## EXERCISE DETAILS
Copy out the whole listing exactly as given. Skip the pictures.

## MATERIAL SUPPLIED
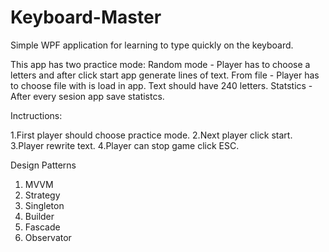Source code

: # Keyboard-Master
Simple WPF application for learning to type quickly on the keyboard. 

This app has two practice mode: 
Random mode - Player has to choose a letters and after click start app generate lines of text. 
From file - Player has to choose file with is load in app. Text should have 240 letters. 
Statstics - After every sesion app save statistcs. 

Inctructions: 

1.First player should choose practice mode. 
2.Next player click start.
3.Player rewrite text. 
4.Player can stop game click ESC. 

Design Patterns 
1. MVVM 
2. Strategy
3. Singleton
4. Builder
5. Fascade
6. Observator
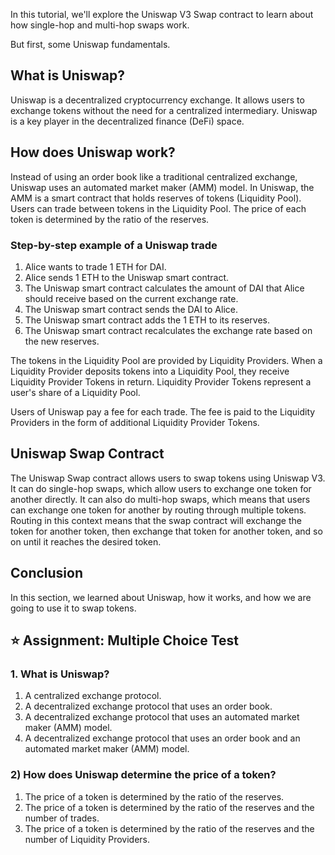 In this tutorial, we'll explore the Uniswap V3 Swap contract to learn about how single-hop and multi-hop swaps work.

But first, some Uniswap fundamentals.

## What is Uniswap?

Uniswap is a decentralized cryptocurrency exchange. It allows users to exchange tokens without the need for a centralized intermediary. Uniswap is a key player in the decentralized finance (DeFi) space.

## How does Uniswap work?

Instead of using an order book like a traditional centralized exchange, Uniswap uses an automated market maker (AMM) model. In Uniswap, the AMM is a smart contract that holds reserves of tokens (Liquidity Pool). Users can trade between tokens in the Liquidity Pool. The price of each token is determined by the ratio of the reserves.

### Step-by-step example of a Uniswap trade

1. Alice wants to trade 1 ETH for DAI.
2. Alice sends 1 ETH to the Uniswap smart contract.
3. The Uniswap smart contract calculates the amount of DAI that Alice should receive based on the current exchange rate.
4. The Uniswap smart contract sends the DAI to Alice.
5. The Uniswap smart contract adds the 1 ETH to its reserves.
6. The Uniswap smart contract recalculates the exchange rate based on the new reserves.

The tokens in the Liquidity Pool are provided by Liquidity Providers. When a Liquidity Provider deposits tokens into a Liquidity Pool, they receive Liquidity Provider Tokens in return. Liquidity Provider Tokens represent a user's share of a Liquidity Pool.

Users of Uniswap pay a fee for each trade. The fee is paid to the Liquidity Providers in the form of additional Liquidity Provider Tokens.

## Uniswap Swap Contract

The Uniswap Swap contract allows users to swap tokens using Uniswap V3. It can do single-hop swaps, which allow users to exchange one token for another directly. It can also do multi-hop swaps, which means that users can exchange one token for another by routing through multiple tokens. Routing in this context means that the swap contract will exchange the token for another token, then exchange that token for another token, and so on until it reaches the desired token.

## Conclusion

In this section, we learned about Uniswap, how it works, and how we are going to use it to swap tokens.

## ⭐️ Assignment: Multiple Choice Test

### 1. What is Uniswap?

1. A centralized exchange protocol.
2. A decentralized exchange protocol that uses an order book.
3. A decentralized exchange protocol that uses an automated market maker (AMM) model.
4. A decentralized exchange protocol that uses an order book and an automated market maker (AMM) model.

### 2) How does Uniswap determine the price of a token?

1. The price of a token is determined by the ratio of the reserves.
2. The price of a token is determined by the ratio of the reserves and the number of trades.
3. The price of a token is determined by the ratio of the reserves and the number of Liquidity Providers.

## SOLUTION TO THIS EXERCISE
Source code

: # Keyboard-Master
Simple WPF application for learning to type quickly on the keyboard. 

This app has two practice mode: 
Random mode - Player has to choose a letters and after click start app generate lines of text. 
From file - Player has to choose file with is load in app. Text should have 240 letters. 
Statstics - After every sesion app save statistcs. 

Inctructions: 

1.First player should choose practice mode. 
2.Next player click start.
3.Player rewrite text. 
4.Player can stop game click ESC. 

Design Patterns 
1. MVVM 
2. Strategy
3. Singleton
4. Builder
5. Fascade
6. Observator
 In this tutorial, we'll explore the Uniswap V3 Swap contract to learn about how single-hop and multi-hop swaps work.

But first, some Uniswap fundamentals.

## What is Uniswap?

Uniswap is a decentralized cryptocurrency exchange. It allows users to exchange tokens without the need for a centralized intermediary. Uniswap is a key player in the decentralized finance (DeFi) space.

## How does Uniswap work?

Instead of using an order book like a traditional centralized exchange, Uniswap uses an automated market maker (AMM) model. In Uniswap, the AMM is a smart contract that holds reserves of tokens (Liquidity Pool). Users can trade between tokens in the Liquidity Pool. The price of each token is determined by the ratio of the reserves.

### Step-by-step example of a Uniswap trade

1. Alice wants to trade 1 ETH for DAI.
2. Alice sends 1 ETH to the Uniswap smart contract.
3. The Uniswap smart contract calculates the amount of DAI that Alice should receive based on the current exchange rate.
4. The Uniswap smart contract sends the DAI to Alice.
5. The Uniswap smart contract adds the 1 ETH to its reserves.
6. The Uniswap smart contract recalculates the exchange rate based on the new reserves.

The tokens in the Liquidity Pool are provided by Liquidity Providers. When a Liquidity Provider deposits tokens into a Liquidity Pool, they receive Liquidity Provider Tokens in return. Liquidity Provider Tokens represent a user's share of a Liquidity Pool.

Users of Uniswap pay a fee for each trade. The fee is paid to the Liquidity Providers in the form of additional Liquidity Provider Tokens.

## Uniswap Swap Contract

The Uniswap Swap contract allows users to swap tokens using Uniswap V3. It can do single-hop swaps, which allow users to exchange one token for another directly. It can also do multi-hop swaps, which means that users can exchange one token for another by routing through multiple tokens. Routing in this context means that the swap contract will exchange the token for another token, then exchange that token for another token, and so on until it reaches the desired token.

## Conclusion

In this section, we learned about Uniswap, how it works, and how we are going to use it to swap tokens.

## ⭐️ Assignment: Multiple Choice Test

### 1. What is Uniswap?

1. A centralized exchange protocol.
2. A decentralized exchange protocol that uses an order book.
3. A decentralized exchange protocol that uses an automated market maker (AMM) model.
4. A decentralized exchange protocol that uses an order book and an automated market maker (AMM) model.

### 2) How does Uniswap determine the price of a token?

1. The price of a token is determined by the ratio of the reserves.
2. The price of a token is determined by the ratio of the reserves and the number of trades.
3. The price of a token is determined by the ratio of the reserves and the number of Liquidity Providers.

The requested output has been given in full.